14 July 2017
During an inspection looking at part of the service
Letter from the Chief Inspector of General Practice
We carried out an announced focused inspection at White Pharmacy Ltd on 14 July 2017.
We carried out our initial inspection on 12 and 16 January 2017. Following this inspection conditions were placed on the provider’s registration. Further inspections were undertaken on 28 March 2017 and 22 May 2017. At these inspections we found further improvements were still required.
This report covers the findings from the 14 July 2017 focused inspection. This inspection was carried out to review the provider’s compliance with the conditions imposed on their registration following our inspection in May 2017. During the inspection we found further improvements were still required. The reports from our comprehensive inspections in January 2017, March 2017 and May 2017 can be found by selecting the ‘all reports’ link for White Pharmacy Ltd on our website at www.cqc.org.uk.
We found this service did not provide safe and well led services in accordance with the relevant regulations.
Our key findings were:
- We identified continued significant risks to the safety of patients’ health and welfare, which related to insufficient or ineffective systems in place in relation to remote prescribing of medicines having regard to the General Medical Council (GMC) ‘Good practice in prescribing and managing medicines and devices’ guidance.
- We found cases of long term opioid analgesic and neuropathic pain relief prescribing with no access to the patients’ full medical history. We saw individual risks had not been identified in the prescribing of these specific medicines and no contact had been made with the patients’ GP. Furthermore, there was no documented consideration of the risks of long term opioid analgesics use and management plans for individual patients.
- Patients were at risk of harm because effective governance systems and processes were not in place to keep them safe
- The care and treatment records of patients did not always contain sufficient documentation of clinical rationale for decisions to prescribe medicines where consent was not given to contact a registered GP.

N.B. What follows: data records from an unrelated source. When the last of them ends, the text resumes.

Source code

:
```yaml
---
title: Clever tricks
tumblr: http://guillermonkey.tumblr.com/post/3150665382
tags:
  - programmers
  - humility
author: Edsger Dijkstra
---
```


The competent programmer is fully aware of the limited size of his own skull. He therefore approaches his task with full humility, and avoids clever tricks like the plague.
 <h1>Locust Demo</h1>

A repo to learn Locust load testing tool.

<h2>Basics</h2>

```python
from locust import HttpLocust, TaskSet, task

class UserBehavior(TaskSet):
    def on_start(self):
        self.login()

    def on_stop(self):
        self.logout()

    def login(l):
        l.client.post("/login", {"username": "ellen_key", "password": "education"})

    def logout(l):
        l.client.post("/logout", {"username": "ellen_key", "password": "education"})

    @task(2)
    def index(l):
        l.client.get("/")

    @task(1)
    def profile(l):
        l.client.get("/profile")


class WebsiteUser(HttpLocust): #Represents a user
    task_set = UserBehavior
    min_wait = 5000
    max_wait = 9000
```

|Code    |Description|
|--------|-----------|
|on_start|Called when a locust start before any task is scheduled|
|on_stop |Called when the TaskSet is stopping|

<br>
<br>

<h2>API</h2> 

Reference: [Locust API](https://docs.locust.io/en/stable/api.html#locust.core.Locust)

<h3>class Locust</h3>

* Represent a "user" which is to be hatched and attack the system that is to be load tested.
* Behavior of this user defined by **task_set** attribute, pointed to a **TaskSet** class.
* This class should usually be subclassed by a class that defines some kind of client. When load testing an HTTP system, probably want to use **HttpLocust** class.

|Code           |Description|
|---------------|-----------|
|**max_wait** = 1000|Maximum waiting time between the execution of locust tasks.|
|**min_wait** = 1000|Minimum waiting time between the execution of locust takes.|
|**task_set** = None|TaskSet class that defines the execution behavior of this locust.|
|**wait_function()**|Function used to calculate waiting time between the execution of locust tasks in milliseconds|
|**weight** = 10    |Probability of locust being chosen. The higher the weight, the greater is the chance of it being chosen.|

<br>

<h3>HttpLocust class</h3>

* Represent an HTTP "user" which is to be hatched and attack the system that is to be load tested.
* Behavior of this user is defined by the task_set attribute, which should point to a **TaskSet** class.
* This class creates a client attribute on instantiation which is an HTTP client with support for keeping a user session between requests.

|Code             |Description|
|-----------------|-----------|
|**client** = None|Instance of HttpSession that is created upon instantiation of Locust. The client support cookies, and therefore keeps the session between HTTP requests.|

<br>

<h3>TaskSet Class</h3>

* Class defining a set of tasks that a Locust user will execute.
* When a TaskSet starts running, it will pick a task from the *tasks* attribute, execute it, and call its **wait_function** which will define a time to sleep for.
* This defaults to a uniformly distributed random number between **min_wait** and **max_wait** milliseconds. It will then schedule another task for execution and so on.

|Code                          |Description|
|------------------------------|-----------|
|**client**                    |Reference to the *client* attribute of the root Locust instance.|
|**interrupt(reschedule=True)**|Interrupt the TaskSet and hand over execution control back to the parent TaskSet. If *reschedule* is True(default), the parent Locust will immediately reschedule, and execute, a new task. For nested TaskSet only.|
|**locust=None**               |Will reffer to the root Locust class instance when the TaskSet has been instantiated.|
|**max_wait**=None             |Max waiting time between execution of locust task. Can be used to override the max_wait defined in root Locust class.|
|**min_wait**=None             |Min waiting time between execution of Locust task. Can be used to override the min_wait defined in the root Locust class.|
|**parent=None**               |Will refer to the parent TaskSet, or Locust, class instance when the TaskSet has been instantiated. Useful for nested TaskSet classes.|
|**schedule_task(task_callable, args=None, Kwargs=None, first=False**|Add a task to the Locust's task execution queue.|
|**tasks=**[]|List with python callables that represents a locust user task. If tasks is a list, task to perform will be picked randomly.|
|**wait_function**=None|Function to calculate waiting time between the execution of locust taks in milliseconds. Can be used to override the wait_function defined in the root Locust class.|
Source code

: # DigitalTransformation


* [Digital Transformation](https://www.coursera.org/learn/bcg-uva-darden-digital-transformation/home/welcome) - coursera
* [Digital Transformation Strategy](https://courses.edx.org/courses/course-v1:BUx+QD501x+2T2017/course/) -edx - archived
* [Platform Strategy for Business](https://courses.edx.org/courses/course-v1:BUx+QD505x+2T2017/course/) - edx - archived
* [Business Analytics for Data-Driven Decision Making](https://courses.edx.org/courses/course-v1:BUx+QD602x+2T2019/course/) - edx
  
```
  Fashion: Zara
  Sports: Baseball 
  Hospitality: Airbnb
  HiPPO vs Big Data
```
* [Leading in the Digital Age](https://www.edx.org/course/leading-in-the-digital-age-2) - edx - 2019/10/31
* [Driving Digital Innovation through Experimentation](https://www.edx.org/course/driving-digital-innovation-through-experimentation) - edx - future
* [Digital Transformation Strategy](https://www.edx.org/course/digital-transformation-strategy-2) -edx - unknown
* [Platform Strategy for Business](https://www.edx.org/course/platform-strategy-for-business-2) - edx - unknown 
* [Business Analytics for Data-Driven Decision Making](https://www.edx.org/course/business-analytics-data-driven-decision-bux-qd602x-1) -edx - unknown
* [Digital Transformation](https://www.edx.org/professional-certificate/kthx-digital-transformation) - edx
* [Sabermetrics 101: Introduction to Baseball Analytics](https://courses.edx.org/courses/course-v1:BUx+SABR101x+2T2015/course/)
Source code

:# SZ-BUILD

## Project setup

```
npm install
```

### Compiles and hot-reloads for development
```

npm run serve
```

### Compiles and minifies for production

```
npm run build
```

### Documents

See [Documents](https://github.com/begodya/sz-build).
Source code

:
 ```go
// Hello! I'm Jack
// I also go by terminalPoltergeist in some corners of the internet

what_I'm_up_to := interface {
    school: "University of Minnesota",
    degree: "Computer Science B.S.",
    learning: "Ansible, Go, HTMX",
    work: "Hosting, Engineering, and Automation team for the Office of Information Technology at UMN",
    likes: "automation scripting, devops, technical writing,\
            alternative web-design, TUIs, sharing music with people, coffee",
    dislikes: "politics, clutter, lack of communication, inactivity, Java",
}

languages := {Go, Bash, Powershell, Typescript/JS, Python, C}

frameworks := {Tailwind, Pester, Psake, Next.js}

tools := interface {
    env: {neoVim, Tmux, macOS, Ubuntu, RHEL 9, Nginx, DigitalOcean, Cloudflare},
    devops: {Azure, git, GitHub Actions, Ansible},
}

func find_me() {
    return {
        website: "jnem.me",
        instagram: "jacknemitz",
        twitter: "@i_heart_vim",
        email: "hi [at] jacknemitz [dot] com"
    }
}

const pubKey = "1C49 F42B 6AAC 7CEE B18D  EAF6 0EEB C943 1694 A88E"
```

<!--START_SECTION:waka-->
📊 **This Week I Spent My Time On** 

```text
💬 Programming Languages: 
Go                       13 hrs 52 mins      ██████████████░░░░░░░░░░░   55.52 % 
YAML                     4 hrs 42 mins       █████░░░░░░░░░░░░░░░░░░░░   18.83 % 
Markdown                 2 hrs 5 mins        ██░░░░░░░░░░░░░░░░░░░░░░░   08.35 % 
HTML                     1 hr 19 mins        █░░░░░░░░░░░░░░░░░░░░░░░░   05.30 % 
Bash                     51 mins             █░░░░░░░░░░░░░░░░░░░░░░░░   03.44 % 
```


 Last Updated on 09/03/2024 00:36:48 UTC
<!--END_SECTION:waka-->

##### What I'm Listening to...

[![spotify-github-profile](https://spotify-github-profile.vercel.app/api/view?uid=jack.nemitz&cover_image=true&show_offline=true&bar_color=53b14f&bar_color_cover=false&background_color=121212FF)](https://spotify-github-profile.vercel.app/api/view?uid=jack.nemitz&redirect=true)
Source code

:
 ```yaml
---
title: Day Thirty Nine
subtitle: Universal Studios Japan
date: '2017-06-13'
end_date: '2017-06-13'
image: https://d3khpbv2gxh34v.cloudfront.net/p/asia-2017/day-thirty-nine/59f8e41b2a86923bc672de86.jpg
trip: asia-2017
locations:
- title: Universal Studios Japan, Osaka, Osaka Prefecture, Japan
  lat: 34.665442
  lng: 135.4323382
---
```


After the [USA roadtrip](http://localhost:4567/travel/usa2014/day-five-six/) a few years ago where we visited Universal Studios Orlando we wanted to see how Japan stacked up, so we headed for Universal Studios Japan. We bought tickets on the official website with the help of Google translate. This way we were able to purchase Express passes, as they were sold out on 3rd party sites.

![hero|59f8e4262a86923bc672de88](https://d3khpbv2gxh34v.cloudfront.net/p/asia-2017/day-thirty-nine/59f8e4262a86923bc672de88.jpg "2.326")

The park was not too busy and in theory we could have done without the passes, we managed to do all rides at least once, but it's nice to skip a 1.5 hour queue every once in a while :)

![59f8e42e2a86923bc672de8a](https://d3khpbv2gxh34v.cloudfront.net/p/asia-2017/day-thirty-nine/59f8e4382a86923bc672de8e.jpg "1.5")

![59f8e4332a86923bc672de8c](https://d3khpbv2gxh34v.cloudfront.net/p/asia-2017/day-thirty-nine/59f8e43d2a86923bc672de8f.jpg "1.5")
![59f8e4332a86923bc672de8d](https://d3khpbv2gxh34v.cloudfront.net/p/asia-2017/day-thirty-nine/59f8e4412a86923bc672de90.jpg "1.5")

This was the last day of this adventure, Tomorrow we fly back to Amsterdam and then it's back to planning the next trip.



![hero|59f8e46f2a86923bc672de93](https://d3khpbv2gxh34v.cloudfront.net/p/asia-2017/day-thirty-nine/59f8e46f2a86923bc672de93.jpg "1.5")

- The prescribing policy (implemented on 12 June 2017) did not outline the corporate responsibilities in relation to the issuing of prescriptions, or the governance processes in place to ensure patient safety is assured.
We identified regulations that were not being met. The areas where the provider must make improvements are:
- Ensure care and treatment is provided in a safe way for all patients. Including the safe and effective prescribing of medicines.
- Implement effective governance systems and processes to enable the provider to assess, monitor and improve risks relating to the health, safety and well being of patients and staff.
Summary of any enforcement action
We are now taking further action in relation to this provider and will report on this when it is completed.